§ **WHAT TO WORK ON**
Only the lines from the beginning of the entries through the one with "another tree of" should be written out, please, exactly and without any pictures.

[DATA LISTING Boundary: Start]

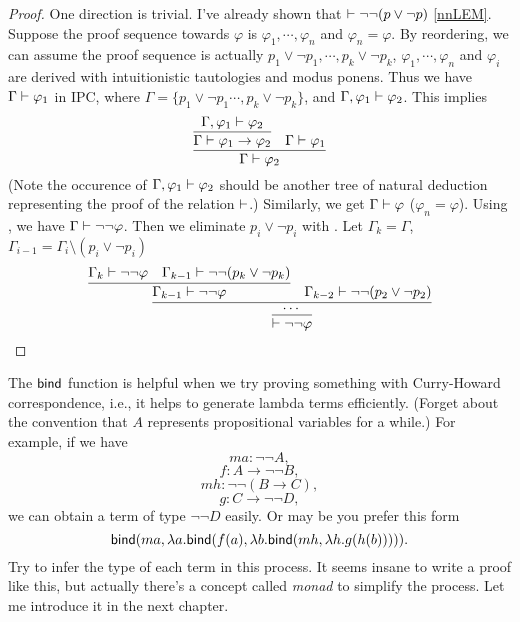 \begin{proof}
    One direction is trivial. 
    I've already shown that $\vdash \neg\neg(p\vee\neg p)$ 
    \eqref{nnLEM}.
    Suppose the proof sequence towards $\varphi$ is $\varphi_1,\cdots,
    \varphi_n$ and $\varphi_n=\varphi$. By reordering, we can assume
    the proof sequence is actually $p_1\vee\neg p_1,\cdots, 
    p_k\vee\neg p_k$, $\varphi_1,\cdots,\varphi_n$ and $\varphi_i$ are
    derived with intuitionistic tautologies and modus ponens. Thus
    we have $\Gamma\vdash \varphi_1$ in IPC, where 
    $\Gamma=\{p_1\vee\neg p_1\cdots,p_k\vee\neg p_k\}$,
    and $\Gamma,\varphi_1\vdash\varphi_2$. This implies
    $$
        \infer{\Gamma\proves\varphi_2}{
            \infer{\Gamma\proves\varphi_1\to\varphi_2}{
                \Gamma,\varphi_1\proves\varphi_2
            }
            &
            \Gamma\proves\varphi_1
        }
    $$
    (Note the occurence of $\Gamma,\varphi_1\vdash\varphi_2$ should be
    another tree of natural deduction representing the proof of the 
    relation $\vdash$.)
    Similarly, we get $\Gamma\vdash \varphi$ ($\varphi_n=\varphi$).
    Using , we have $\Gamma\vdash\neg\neg\varphi$.
    Then we eliminate $p_i\vee\neg p_i$ with .
    Let $\Gamma_k=\Gamma$, $\Gamma_{i-1}=\Gamma_i\setminus(p_i\vee\neg p_i)$
    $$
        \infer{\proves \neg\neg\varphi}{\infer{\cdots}{
            \infer{\Gamma_{k-1}\proves \neg\neg\varphi}{
                \Gamma_k\proves \neg\neg\varphi
                &
                \Gamma_{k-1}\proves \neg\neg(p_k\vee\neg p_k)
            }
            &
            \Gamma_{k-2}\proves \neg\neg(p_2\vee\neg p_2)
        }}
    $$
\end{proof}

\begin{remark}
    The $\text{\sf bind}$ function is helpful when we try proving something
    with Curry-Howard correspondence, i.e., it helps to generate
    lambda terms efficiently. (Forget about the convention that $A$ 
    represents propositional variables for a while.)
    For example, if we have
    $$ma:\neg\neg A,$$
    $$f: A\to\neg\neg B,$$
    $$mh:\neg\neg(B\to C),$$
    $$g: C\to\neg\neg D,$$
    we can obtain a term of type $\neg\neg D$ easily.
    Or may be you prefer this form
    \begin{equation}
        \text{\sf bind}(ma,\lambda a.\text{\sf bind}(f(a),\lambda b.\text{\sf bind}(mh,\lambda h.g(h(b))))).
    \end{equation}
    Try to infer the type of each term in this process. 
    It seems insane to write a proof like this, but actually there's a
    concept called {\it monad} to simplify the process. Let me introduce
    it in the next chapter. 
\end{remark}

[DATA LISTING Boundary: End]

§ **SOLVED EXERCISE**
 \begin{proof}
    One direction is trivial. 
    I've already shown that $\vdash \neg\neg(p\vee\neg p)$ 
    \eqref{nnLEM}.
    Suppose the proof sequence towards $\varphi$ is $\varphi_1,\cdots,
    \varphi_n$ and $\varphi_n=\varphi$. By reordering, we can assume
    the proof sequence is actually $p_1\vee\neg p_1,\cdots, 
    p_k\vee\neg p_k$, $\varphi_1,\cdots,\varphi_n$ and $\varphi_i$ are
    derived with intuitionistic tautologies and modus ponens. Thus
    we have $\Gamma\vdash \varphi_1$ in IPC, where 
    $\Gamma=\{p_1\vee\neg p_1\cdots,p_k\vee\neg p_k\}$,
    and $\Gamma,\varphi_1\vdash\varphi_2$. This implies
    $$
        \infer{\Gamma\proves\varphi_2}{
            \infer{\Gamma\proves\varphi_1\to\varphi_2}{
                \Gamma,\varphi_1\proves\varphi_2
            }
            &
            \Gamma\proves\varphi_1
        }
    $$
    (Note the occurence of $\Gamma,\varphi_1\vdash\varphi_2$ should be
    another tree of natural deduction representing the proof of the 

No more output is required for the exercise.